> [Exercise goal]:
All lines in the material below that hold "wurde" should be found and copied.
---------- Provided material
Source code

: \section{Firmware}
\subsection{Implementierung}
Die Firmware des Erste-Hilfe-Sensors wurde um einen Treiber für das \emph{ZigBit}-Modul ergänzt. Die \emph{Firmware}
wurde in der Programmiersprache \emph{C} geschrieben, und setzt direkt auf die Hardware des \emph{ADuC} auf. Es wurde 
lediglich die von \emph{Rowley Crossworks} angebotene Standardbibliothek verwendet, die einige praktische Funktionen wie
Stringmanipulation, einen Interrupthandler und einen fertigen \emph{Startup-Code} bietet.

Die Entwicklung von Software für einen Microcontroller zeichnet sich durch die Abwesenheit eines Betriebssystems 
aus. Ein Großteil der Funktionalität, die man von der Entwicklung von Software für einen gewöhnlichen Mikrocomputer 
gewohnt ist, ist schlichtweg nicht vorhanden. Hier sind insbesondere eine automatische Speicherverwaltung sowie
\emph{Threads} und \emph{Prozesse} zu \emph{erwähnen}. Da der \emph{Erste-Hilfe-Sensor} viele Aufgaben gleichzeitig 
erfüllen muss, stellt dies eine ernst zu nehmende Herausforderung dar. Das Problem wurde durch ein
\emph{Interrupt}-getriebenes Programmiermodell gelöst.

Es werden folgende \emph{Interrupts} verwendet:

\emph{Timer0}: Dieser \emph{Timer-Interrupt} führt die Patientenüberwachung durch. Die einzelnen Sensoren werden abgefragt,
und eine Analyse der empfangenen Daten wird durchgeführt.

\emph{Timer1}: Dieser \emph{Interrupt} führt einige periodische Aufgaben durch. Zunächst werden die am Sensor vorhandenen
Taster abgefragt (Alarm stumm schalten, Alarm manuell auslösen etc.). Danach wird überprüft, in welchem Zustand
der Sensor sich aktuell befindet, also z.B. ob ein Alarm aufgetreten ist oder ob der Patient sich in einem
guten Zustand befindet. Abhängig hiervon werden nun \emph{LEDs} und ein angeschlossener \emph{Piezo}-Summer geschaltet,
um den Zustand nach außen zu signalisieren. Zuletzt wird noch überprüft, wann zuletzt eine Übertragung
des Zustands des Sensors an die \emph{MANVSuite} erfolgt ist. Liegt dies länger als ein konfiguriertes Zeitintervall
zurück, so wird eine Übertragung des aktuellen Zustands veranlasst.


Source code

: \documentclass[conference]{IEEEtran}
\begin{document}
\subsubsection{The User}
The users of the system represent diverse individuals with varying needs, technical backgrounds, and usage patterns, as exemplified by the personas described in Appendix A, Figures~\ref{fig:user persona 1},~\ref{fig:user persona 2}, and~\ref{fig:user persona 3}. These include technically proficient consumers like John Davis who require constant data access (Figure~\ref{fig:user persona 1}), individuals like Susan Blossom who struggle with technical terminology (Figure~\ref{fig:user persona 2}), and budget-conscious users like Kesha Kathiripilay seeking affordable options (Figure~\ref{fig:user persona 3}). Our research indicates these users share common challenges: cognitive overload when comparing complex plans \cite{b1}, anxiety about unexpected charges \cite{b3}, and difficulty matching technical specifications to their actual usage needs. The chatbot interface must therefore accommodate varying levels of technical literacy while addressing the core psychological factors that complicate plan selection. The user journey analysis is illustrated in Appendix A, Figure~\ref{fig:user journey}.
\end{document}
--------------------
> [Expected answer]:
Die Firmware des Erste-Hilfe-Sensors wurde um einen Treiber für das \emph{ZigBit}-Modul ergänzt. Die \emph{Firmware}
wurde in der Programmiersprache \emph{C} geschrieben, und setzt direkt auf die Hardware des \emph{ADuC} auf. Es wurde 
erfüllen muss, stellt dies eine ernst zu nehmende Herausforderung dar. Das Problem wurde durch ein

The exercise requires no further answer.